Özel savaş politikalarına son vermek için GELİYORUZ

Biz kadınlar, ajanlaştırma, madde kullanımına sürükleme, dijital taciz gibi yöntemlerle kadınların iradesini kırmaya çalışanlara karşı mücadeleden vazgeçmeyeceğiz. 

Kadınların yaşamlarını kontrol altına almaya çalışan özel savaş politikalarına son verecek, KADINLARLA DEĞİŞTİRECEĞİZ!

● Bu suçları işlemiş tüm kolluk görevlileri hakkında yargılama süreci başlatacağız.

● Kadın İhtisas Mahkemeleri’ni inşa edeceğiz.

● Kadın Bakanlığı’na ve yerel yönetimlere bağlı kadın merkezlerinin bünyesinde özel savaş politikalarına karşı öz savunmaya yönelik çalışmalar yürüteceğiz.

● Madde bağımlılığına karşı denetim ve önleme ağı oluşturacağız.

● Özel savaş yöntemlerine yönelik farkındalık çalışmaları yapacağız.  
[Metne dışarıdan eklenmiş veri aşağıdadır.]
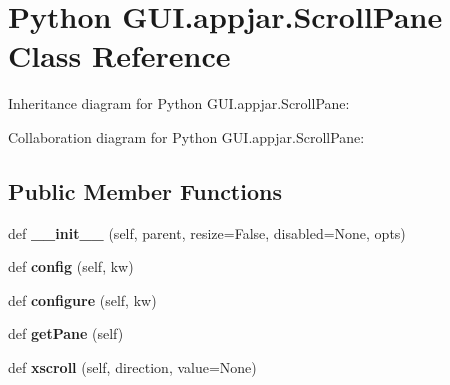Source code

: \hypertarget{class_python_01_g_u_i_1_1appjar_1_1_scroll_pane}{}\section{Python G\+U\+I.\+appjar.\+Scroll\+Pane Class Reference}
\label{class_python_01_g_u_i_1_1appjar_1_1_scroll_pane}


Inheritance diagram for Python G\+U\+I.\+appjar.\+Scroll\+Pane\+:


Collaboration diagram for Python G\+U\+I.\+appjar.\+Scroll\+Pane\+:
\subsection*{Public Member Functions}
\begin{DoxyCompactItemize}
\item 
\mbox{\label{class_python_01_g_u_i_1_1appjar_1_1_scroll_pane_a2cf65eb02190e3965caae5c5ebabdf1a}} 
def {\bfseries \+\_\+\+\_\+init\+\_\+\+\_\+} (self, parent, resize=False, disabled=None, opts)
\item 
\mbox{\label{class_python_01_g_u_i_1_1appjar_1_1_scroll_pane_aa3b22c9660993e460ed16afd8aa24d27}} 
def {\bfseries config} (self, kw)
\item 
\mbox{\label{class_python_01_g_u_i_1_1appjar_1_1_scroll_pane_a44ab562378aac66af793d050202f0cc5}} 
def {\bfseries configure} (self, kw)
\item 
\mbox{\label{class_python_01_g_u_i_1_1appjar_1_1_scroll_pane_af9d73e762aef0b570f7090325c639ebe}} 
def {\bfseries get\+Pane} (self)
\item 
\mbox{\label{class_python_01_g_u_i_1_1appjar_1_1_scroll_pane_a0b5f7224a72da8854e95f69dfef87c3f}} 
def {\bfseries xscroll} (self, direction, value=None)
\item 
\mbox{\label{class_python_01_g_u_i_1_1appjar_1_1_scroll_pane_a8f17c2c9ff952ba62297cbcd4f1a6028}} 

\end{DoxyCompactItemize}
Nefret suçlarına son vermek için KADINLARLA DEĞİŞTİRECEĞİZ

İktidar, kendisine muhalefet eden herkesi düşman ilan ediyor. Yasalar ve mahkemeler ise mağdurları değil şiddet uygulayanları ve çeteleri koruyor. Şiddet artık sokaklara, evlere, ulaşım araçlarına, okullara, televizyonlara, afet bölgelerine, stadyumlara ve kısacası yaşamımızın her alanına yayıldı.

Yaşamımızı hedef gösteren bu şiddet rejimini KADINLARLA DEĞİŞTİRECEĞİZ!

● Cezaevlerindeki işkence, tecrit, infaz yakma, çıplak arama, görüş yasakları, sürgün gibi temel insan hakları ihlallerine son vereceğiz.

● LGBTİ+’lara karşı her türlü eşitsizliği ve ayrımcılığı ortadan kaldıracağız.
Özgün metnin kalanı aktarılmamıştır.